**Required work**
A word-for-word copy of the whole listing is required.

**Information**
· · ·
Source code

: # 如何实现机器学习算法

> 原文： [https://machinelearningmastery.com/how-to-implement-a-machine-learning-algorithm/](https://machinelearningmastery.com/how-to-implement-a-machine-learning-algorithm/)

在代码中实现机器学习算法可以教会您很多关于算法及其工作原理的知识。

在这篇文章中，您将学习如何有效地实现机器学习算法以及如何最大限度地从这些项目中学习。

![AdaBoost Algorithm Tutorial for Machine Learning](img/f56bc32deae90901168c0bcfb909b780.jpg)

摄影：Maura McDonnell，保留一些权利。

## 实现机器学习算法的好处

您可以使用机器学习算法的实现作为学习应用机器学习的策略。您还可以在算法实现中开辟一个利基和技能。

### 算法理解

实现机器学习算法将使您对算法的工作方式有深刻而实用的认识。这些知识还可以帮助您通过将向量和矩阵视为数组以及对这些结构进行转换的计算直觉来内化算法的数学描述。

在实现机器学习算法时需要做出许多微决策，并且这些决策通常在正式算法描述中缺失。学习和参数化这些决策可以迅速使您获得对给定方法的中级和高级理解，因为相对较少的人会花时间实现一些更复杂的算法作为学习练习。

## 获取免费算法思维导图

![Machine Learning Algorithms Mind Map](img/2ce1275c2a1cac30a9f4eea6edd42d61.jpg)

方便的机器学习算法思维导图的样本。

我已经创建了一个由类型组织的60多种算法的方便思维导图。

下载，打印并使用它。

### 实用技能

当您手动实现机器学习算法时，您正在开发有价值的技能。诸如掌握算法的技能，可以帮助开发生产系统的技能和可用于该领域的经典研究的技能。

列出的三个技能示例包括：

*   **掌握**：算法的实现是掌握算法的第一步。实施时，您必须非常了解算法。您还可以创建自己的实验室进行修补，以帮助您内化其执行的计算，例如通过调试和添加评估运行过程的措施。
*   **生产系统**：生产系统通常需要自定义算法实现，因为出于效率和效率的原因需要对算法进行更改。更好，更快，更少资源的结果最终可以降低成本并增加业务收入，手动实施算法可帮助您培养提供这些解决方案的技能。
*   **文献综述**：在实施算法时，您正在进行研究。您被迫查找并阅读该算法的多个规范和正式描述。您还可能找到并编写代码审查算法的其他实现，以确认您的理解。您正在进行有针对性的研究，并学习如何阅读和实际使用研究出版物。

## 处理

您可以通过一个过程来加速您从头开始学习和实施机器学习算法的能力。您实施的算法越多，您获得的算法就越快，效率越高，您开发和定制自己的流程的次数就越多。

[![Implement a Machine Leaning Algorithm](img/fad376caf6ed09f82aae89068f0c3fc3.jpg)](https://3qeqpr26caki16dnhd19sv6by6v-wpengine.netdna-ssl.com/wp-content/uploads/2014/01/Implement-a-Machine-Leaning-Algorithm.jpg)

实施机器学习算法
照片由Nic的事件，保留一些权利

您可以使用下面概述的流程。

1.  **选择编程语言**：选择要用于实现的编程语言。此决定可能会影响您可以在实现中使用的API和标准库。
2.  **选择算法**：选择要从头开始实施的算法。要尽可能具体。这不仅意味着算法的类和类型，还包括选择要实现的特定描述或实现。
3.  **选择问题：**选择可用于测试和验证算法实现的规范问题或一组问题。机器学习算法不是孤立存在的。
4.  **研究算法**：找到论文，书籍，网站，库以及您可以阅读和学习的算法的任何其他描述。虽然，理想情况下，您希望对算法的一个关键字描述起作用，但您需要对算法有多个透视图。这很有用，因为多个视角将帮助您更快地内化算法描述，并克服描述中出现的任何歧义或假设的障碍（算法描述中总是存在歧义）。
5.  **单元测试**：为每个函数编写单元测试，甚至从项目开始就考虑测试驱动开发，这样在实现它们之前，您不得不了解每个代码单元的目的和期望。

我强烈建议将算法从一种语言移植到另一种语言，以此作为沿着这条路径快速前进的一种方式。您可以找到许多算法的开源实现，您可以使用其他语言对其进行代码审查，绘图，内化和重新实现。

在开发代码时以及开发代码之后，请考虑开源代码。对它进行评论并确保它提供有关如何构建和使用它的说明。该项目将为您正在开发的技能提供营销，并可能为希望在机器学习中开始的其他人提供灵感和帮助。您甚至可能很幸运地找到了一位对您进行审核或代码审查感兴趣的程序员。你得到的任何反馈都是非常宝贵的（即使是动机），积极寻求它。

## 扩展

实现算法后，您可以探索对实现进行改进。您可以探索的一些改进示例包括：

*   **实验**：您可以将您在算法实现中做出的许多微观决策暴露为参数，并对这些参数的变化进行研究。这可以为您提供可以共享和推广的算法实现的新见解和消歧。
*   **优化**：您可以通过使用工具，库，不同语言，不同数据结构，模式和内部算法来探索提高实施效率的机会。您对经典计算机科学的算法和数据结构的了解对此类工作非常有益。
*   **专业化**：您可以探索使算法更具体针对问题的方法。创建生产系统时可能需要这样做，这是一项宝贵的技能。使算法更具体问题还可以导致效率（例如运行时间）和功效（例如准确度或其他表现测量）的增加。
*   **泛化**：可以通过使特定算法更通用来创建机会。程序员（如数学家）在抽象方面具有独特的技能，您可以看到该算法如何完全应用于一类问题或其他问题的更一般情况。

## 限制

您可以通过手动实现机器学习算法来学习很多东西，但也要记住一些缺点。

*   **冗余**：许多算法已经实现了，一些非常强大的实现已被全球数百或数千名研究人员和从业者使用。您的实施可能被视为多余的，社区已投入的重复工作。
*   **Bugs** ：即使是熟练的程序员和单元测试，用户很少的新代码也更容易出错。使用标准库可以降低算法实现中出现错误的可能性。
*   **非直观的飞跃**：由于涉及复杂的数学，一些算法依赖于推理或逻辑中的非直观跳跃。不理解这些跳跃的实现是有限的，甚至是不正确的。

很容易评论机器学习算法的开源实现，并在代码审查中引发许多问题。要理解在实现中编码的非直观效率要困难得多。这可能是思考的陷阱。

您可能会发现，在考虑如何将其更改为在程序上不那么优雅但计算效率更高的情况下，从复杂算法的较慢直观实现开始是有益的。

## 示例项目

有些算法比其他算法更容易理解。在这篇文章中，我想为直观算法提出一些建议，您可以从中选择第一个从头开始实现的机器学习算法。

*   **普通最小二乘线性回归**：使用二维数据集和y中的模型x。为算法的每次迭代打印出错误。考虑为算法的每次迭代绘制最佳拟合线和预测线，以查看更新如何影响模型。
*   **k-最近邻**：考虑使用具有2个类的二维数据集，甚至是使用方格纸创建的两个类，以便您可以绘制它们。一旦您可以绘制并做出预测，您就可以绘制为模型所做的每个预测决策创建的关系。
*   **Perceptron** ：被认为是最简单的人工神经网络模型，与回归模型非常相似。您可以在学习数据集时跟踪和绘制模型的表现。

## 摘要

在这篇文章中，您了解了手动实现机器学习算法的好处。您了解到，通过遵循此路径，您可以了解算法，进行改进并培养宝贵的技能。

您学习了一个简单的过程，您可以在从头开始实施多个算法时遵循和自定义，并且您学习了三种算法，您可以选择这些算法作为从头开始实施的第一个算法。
· · ·
**Answer section**
Source code

: # 如何实现机器学习算法

> 原文： [https://machinelearningmastery.com/how-to-implement-a-machine-learning-algorithm/](https://machinelearningmastery.com/how-to-implement-a-machine-learning-algorithm/)

在代码中实现机器学习算法可以教会您很多关于算法及其工作原理的知识。

在这篇文章中，您将学习如何有效地实现机器学习算法以及如何最大限度地从这些项目中学习。

![AdaBoost Algorithm Tutorial for Machine Learning](img/f56bc32deae90901168c0bcfb909b780.jpg)

摄影：Maura McDonnell，保留一些权利。

## 实现机器学习算法的好处

您可以使用机器学习算法的实现作为学习应用机器学习的策略。您还可以在算法实现中开辟一个利基和技能。

### 算法理解

实现机器学习算法将使您对算法的工作方式有深刻而实用的认识。这些知识还可以帮助您通过将向量和矩阵视为数组以及对这些结构进行转换的计算直觉来内化算法的数学描述。

在实现机器学习算法时需要做出许多微决策，并且这些决策通常在正式算法描述中缺失。学习和参数化这些决策可以迅速使您获得对给定方法的中级和高级理解，因为相对较少的人会花时间实现一些更复杂的算法作为学习练习。

## 获取免费算法思维导图

![Machine Learning Algorithms Mind Map](img/2ce1275c2a1cac30a9f4eea6edd42d61.jpg)

方便的机器学习算法思维导图的样本。

我已经创建了一个由类型组织的60多种算法的方便思维导图。

下载，打印并使用它。

### 实用技能

当您手动实现机器学习算法时，您正在开发有价值的技能。诸如掌握算法的技能，可以帮助开发生产系统的技能和可用于该领域的经典研究的技能。

列出的三个技能示例包括：

*   **掌握**：算法的实现是掌握算法的第一步。实施时，您必须非常了解算法。您还可以创建自己的实验室进行修补，以帮助您内化其执行的计算，例如通过调试和添加评估运行过程的措施。
*   **生产系统**：生产系统通常需要自定义算法实现，因为出于效率和效率的原因需要对算法进行更改。更好，更快，更少资源的结果最终可以降低成本并增加业务收入，手动实施算法可帮助您培养提供这些解决方案的技能。
*   **文献综述**：在实施算法时，您正在进行研究。您被迫查找并阅读该算法的多个规范和正式描述。您还可能找到并编写代码审查算法的其他实现，以确认您的理解。您正在进行有针对性的研究，并学习如何阅读和实际使用研究出版物。

## 处理

您可以通过一个过程来加速您从头开始学习和实施机器学习算法的能力。您实施的算法越多，您获得的算法就越快，效率越高，您开发和定制自己的流程的次数就越多。

[![Implement a Machine Leaning Algorithm](img/fad376caf6ed09f82aae89068f0c3fc3.jpg)](https://3qeqpr26caki16dnhd19sv6by6v-wpengine.netdna-ssl.com/wp-content/uploads/2014/01/Implement-a-Machine-Leaning-Algorithm.jpg)

实施机器学习算法
照片由Nic的事件，保留一些权利

您可以使用下面概述的流程。

1.  **选择编程语言**：选择要用于实现的编程语言。此决定可能会影响您可以在实现中使用的API和标准库。
2.  **选择算法**：选择要从头开始实施的算法。要尽可能具体。这不仅意味着算法的类和类型，还包括选择要实现的特定描述或实现。
3.  **选择问题：**选择可用于测试和验证算法实现的规范问题或一组问题。机器学习算法不是孤立存在的。
4.  **研究算法**：找到论文，书籍，网站，库以及您可以阅读和学习的算法的任何其他描述。虽然，理想情况下，您希望对算法的一个关键字描述起作用，但您需要对算法有多个透视图。这很有用，因为多个视角将帮助您更快地内化算法描述，并克服描述中出现的任何歧义或假设的障碍（算法描述中总是存在歧义）。
5.  **单元测试**：为每个函数编写单元测试，甚至从项目开始就考虑测试驱动开发，这样在实现它们之前，您不得不了解每个代码单元的目的和期望。

我强烈建议将算法从一种语言移植到另一种语言，以此作为沿着这条路径快速前进的一种方式。您可以找到许多算法的开源实现，您可以使用其他语言对其进行代码审查，绘图，内化和重新实现。

在开发代码时以及开发代码之后，请考虑开源代码。对它进行评论并确保它提供有关如何构建和使用它的说明。该项目将为您正在开发的技能提供营销，并可能为希望在机器学习中开始的其他人提供灵感和帮助。您甚至可能很幸运地找到了一位对您进行审核或代码审查感兴趣的程序员。你得到的任何反馈都是非常宝贵的（即使是动机），积极寻求它。

## 扩展

实现算法后，您可以探索对实现进行改进。您可以探索的一些改进示例包括：

*   **实验**：您可以将您在算法实现中做出的许多微观决策暴露为参数，并对这些参数的变化进行研究。这可以为您提供可以共享和推广的算法实现的新见解和消歧。
*   **优化**：您可以通过使用工具，库，不同语言，不同数据结构，模式和内部算法来探索提高实施效率的机会。您对经典计算机科学的算法和数据结构的了解对此类工作非常有益。
*   **专业化**：您可以探索使算法更具体针对问题的方法。创建生产系统时可能需要这样做，这是一项宝贵的技能。使算法更具体问题还可以导致效率（例如运行时间）和功效（例如准确度或其他表现测量）的增加。
*   **泛化**：可以通过使特定算法更通用来创建机会。程序员（如数学家）在抽象方面具有独特的技能，您可以看到该算法如何完全应用于一类问题或其他问题的更一般情况。

## 限制

您可以通过手动实现机器学习算法来学习很多东西，但也要记住一些缺点。

*   **冗余**：许多算法已经实现了，一些非常强大的实现已被全球数百或数千名研究人员和从业者使用。您的实施可能被视为多余的，社区已投入的重复工作。
*   **Bugs** ：即使是熟练的程序员和单元测试，用户很少的新代码也更容易出错。使用标准库可以降低算法实现中出现错误的可能性。
*   **非直观的飞跃**：由于涉及复杂的数学，一些算法依赖于推理或逻辑中的非直观跳跃。不理解这些跳跃的实现是有限的，甚至是不正确的。

很容易评论机器学习算法的开源实现，并在代码审查中引发许多问题。要理解在实现中编码的非直观效率要困难得多。这可能是思考的陷阱。

您可能会发现，在考虑如何将其更改为在程序上不那么优雅但计算效率更高的情况下，从复杂算法的较慢直观实现开始是有益的。

## 示例项目

有些算法比其他算法更容易理解。在这篇文章中，我想为直观算法提出一些建议，您可以从中选择第一个从头开始实现的机器学习算法。

*   **普通最小二乘线性回归**：使用二维数据集和y中的模型x。为算法的每次迭代打印出错误。考虑为算法的每次迭代绘制最佳拟合线和预测线，以查看更新如何影响模型。
*   **k-最近邻**：考虑使用具有2个类的二维数据集，甚至是使用方格纸创建的两个类，以便您可以绘制它们。一旦您可以绘制并做出预测，您就可以绘制为模型所做的每个预测决策创建的关系。
*   **Perceptron** ：被认为是最简单的人工神经网络模型，与回归模型非常相似。您可以在学习数据集时跟踪和绘制模型的表现。

## 摘要

在这篇文章中，您了解了手动实现机器学习算法的好处。您了解到，通过遵循此路径，您可以了解算法，进行改进并培养宝贵的技能。

您学习了一个简单的过程，您可以在从头开始实施多个算法时遵循和自定义，并且您学习了三种算法，您可以选择这些算法作为从头开始实施的第一个算法。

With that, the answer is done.